In uncertain times, parties tend to look to force majeure and material adverse change clauses for relief, although such clauses are not always included in contracts. As with most contractual clauses, the effect of the terms will depend largely on how the clauses is drafted but also how it is interpreted.

In this insight, we look at whether Brexit might allow parties to avoid their contractual obligations through force majeure or material adverse change (MAC) clauses.

Force Majeure Clauses

Firstly, it’s worth briefly looking at how the courts tend to approach force majeure clauses.

Relying on a force majeure clause can be a risky business, even at the best of times. The courts have consistently shown that they interpret force majeure clauses very narrowly, indeed they will look at the drafting of the clause rather than what the parties indented. For example, if a force majeure clause states that an event must “prevent” performance, the affected party must show that they are legally or physically unable to perform their obligations. Added difficulty or diminishing profits will not usually be considered adequate reasons for invoking a force majeure clause.

On top of this, a common problem with force majeure clauses is that they drafted with off-the-shelf words, also known as ‘boiler plate’. The issue with these clauses is that they generally have an air of frustration about them, in other words rely on performance of obligations becoming impossible. (For more on frustration and Brexit, click here).
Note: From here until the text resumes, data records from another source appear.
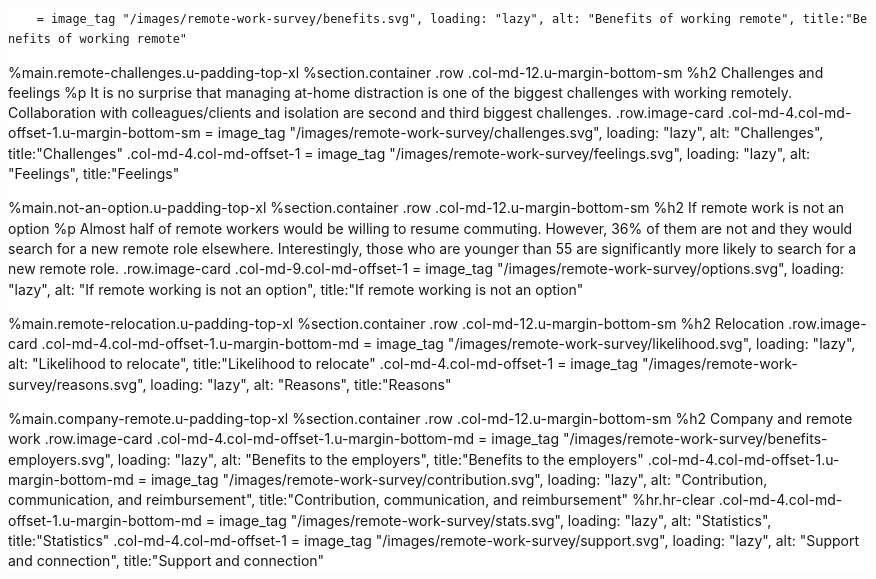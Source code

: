         = image_tag "/images/remote-work-survey/benefits.svg", loading: "lazy", alt: "Benefits of working remote", title:"Benefits of working remote"

%main.remote-challenges.u-padding-top-xl
  %section.container
    .row
      .col-md-12.u-margin-bottom-sm
        %h2 Challenges and feelings
        %p It is no surprise that managing at-home distraction is one of the biggest challenges with working remotely. Collaboration with colleagues/clients and isolation are second and third biggest challenges.
    .row.image-card
      .col-md-4.col-md-offset-1.u-margin-bottom-sm
        = image_tag "/images/remote-work-survey/challenges.svg", loading: "lazy", alt: "Challenges", title:"Challenges"
      .col-md-4.col-md-offset-1
        = image_tag "/images/remote-work-survey/feelings.svg", loading: "lazy", alt: "Feelings", title:"Feelings"

%main.not-an-option.u-padding-top-xl
  %section.container
    .row
      .col-md-12.u-margin-bottom-sm
        %h2 If remote work is not an option
        %p Almost half of remote workers would be willing to resume commuting. However, 36% of them are not and they would search for a new remote role elsewhere. Interestingly, those who are younger than 55 are significantly more likely to search for a new remote role.
    .row.image-card
      .col-md-9.col-md-offset-1
        = image_tag "/images/remote-work-survey/options.svg", loading: "lazy", alt: "If remote working is not an option", title:"If remote working is not an option"

%main.remote-relocation.u-padding-top-xl
  %section.container
    .row
      .col-md-12.u-margin-bottom-sm
        %h2 Relocation
    .row.image-card
      .col-md-4.col-md-offset-1.u-margin-bottom-md
        = image_tag "/images/remote-work-survey/likelihood.svg", loading: "lazy", alt: "Likelihood to relocate", title:"Likelihood to relocate"
      .col-md-4.col-md-offset-1
        = image_tag "/images/remote-work-survey/reasons.svg", loading: "lazy", alt: "Reasons", title:"Reasons"

%main.company-remote.u-padding-top-xl
  %section.container
    .row
      .col-md-12.u-margin-bottom-sm
        %h2 Company and remote work
    .row.image-card
      .col-md-4.col-md-offset-1.u-margin-bottom-md
        = image_tag "/images/remote-work-survey/benefits-employers.svg", loading: "lazy", alt: "Benefits to the employers", title:"Benefits to the employers"
      .col-md-4.col-md-offset-1.u-margin-bottom-md
        = image_tag "/images/remote-work-survey/contribution.svg", loading: "lazy", alt: "Contribution, communication, and reimbursement", title:"Contribution, communication, and reimbursement"
      %hr.hr-clear
      .col-md-4.col-md-offset-1.u-margin-bottom-md
        = image_tag "/images/remote-work-survey/stats.svg", loading: "lazy", alt: "Statistics", title:"Statistics"
      .col-md-4.col-md-offset-1
        = image_tag "/images/remote-work-survey/support.svg", loading: "lazy", alt: "Support and connection", title:"Support and connection"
That said, if a force majeure clause has been drafted with particular events in minds, such as delays or disruption in the supply chain, the courts are more likely to allow the clause to carry weight.

Finally, in February 2019, the High court confirmed the above when it ruled that the European Medicines Agency (EMA) could not use Brexit (which mean its headquarters needed to be moved to Amsterdam) as a reason for escaping its office lease at Canary Wharf. In short, the court took the view that the lease had not been frustrated as the EMA had taken on the risk of having to leave the premises in circumstances beyond its control and the terms of the lease included provisions to reflect this.
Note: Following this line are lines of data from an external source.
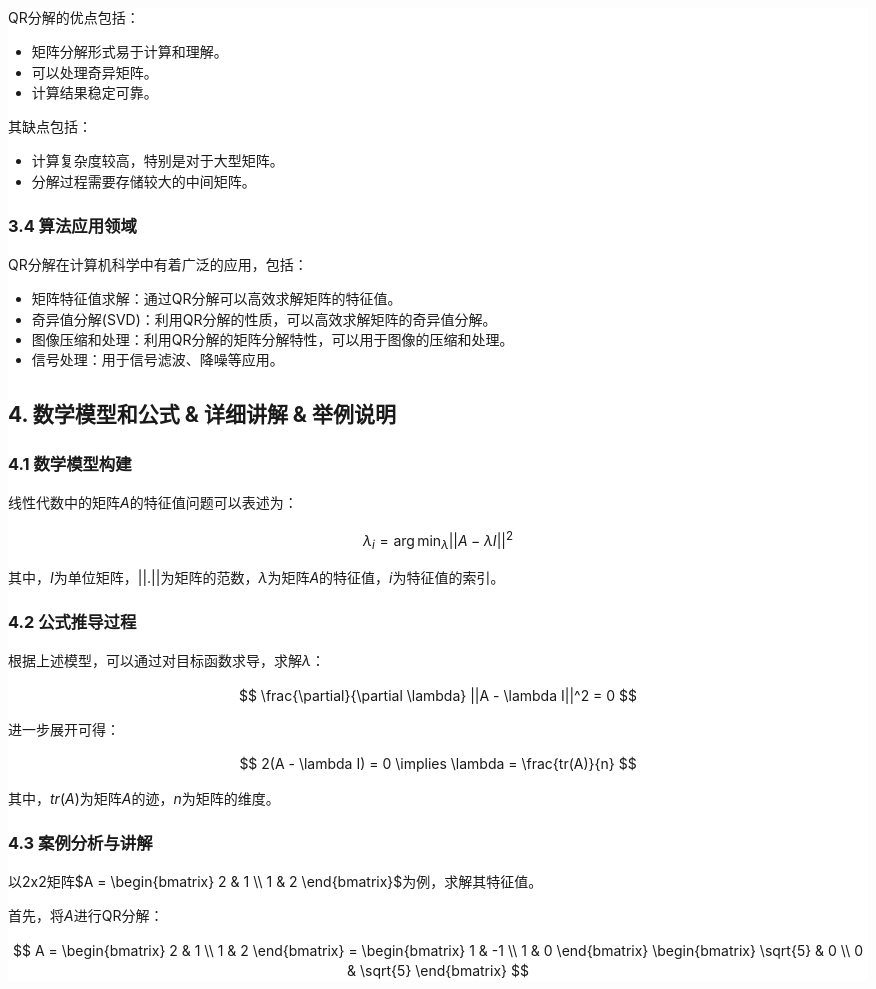 QR分解的优点包括：
- 矩阵分解形式易于计算和理解。
- 可以处理奇异矩阵。
- 计算结果稳定可靠。

其缺点包括：
- 计算复杂度较高，特别是对于大型矩阵。
- 分解过程需要存储较大的中间矩阵。

### 3.4 算法应用领域

QR分解在计算机科学中有着广泛的应用，包括：
- 矩阵特征值求解：通过QR分解可以高效求解矩阵的特征值。
- 奇异值分解(SVD)：利用QR分解的性质，可以高效求解矩阵的奇异值分解。
- 图像压缩和处理：利用QR分解的矩阵分解特性，可以用于图像的压缩和处理。
- 信号处理：用于信号滤波、降噪等应用。

## 4. 数学模型和公式 & 详细讲解 & 举例说明

### 4.1 数学模型构建

线性代数中的矩阵$A$的特征值问题可以表述为：

$$
\lambda_{i} = \arg\min_{\lambda} ||A - \lambda I||^2
$$

其中，$I$为单位矩阵，$||.||$为矩阵的范数，$\lambda$为矩阵$A$的特征值，$i$为特征值的索引。

### 4.2 公式推导过程

根据上述模型，可以通过对目标函数求导，求解$\lambda$：

$$
\frac{\partial}{\partial \lambda} ||A - \lambda I||^2 = 0
$$

进一步展开可得：

$$
2(A - \lambda I) = 0 \implies \lambda = \frac{tr(A)}{n}
$$

其中，$tr(A)$为矩阵$A$的迹，$n$为矩阵的维度。

### 4.3 案例分析与讲解

以2x2矩阵$A = \begin{bmatrix} 2 & 1 \\ 1 & 2 \end{bmatrix}$为例，求解其特征值。

首先，将$A$进行QR分解：

$$
A = \begin{bmatrix} 2 & 1 \\ 1 & 2 \end{bmatrix} = \begin{bmatrix} 1 & -1 \\ 1 & 0 \end{bmatrix} \begin{bmatrix} \sqrt{5} & 0 \\ 0 & \sqrt{5} \end{bmatrix}
$$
The main takeaway point on force majeure clauses is that a standard clause may be difficult to rely on in the context of Brexit. However, a clause with more bite or a clause which has been drafted with Brexit in mind, might have more effect.

Material Adverse Change Clauses

MAC clauses are significantly different from force majeure clauses but they are another way which a party could escape their contractual obligations. MAC clauses are not as common as force majeure clauses in commercial contracts, and the key difference is that a MAC clause may allow for an immediate right to terminate, rather than delay performance under a force majeure clause.

In the Canary Wharf case, the court acknowledged that the EMA had suffered a material adverse effect from Brexit. In this case however, the lease made no provision for termination in such circumstances and it wasn’t sufficient for frustration.

As with force majeure clauses, the devil is in the detail. Standard drafting could be to a party’s detriment, but including reasonable specifics around what constitutes an adverse change, whether there is a trigger event (and what that might be), and what the clause allows for (i.e. termination, renegotiation, amendment etc), will be key to whether it is usable in the case of Brexit.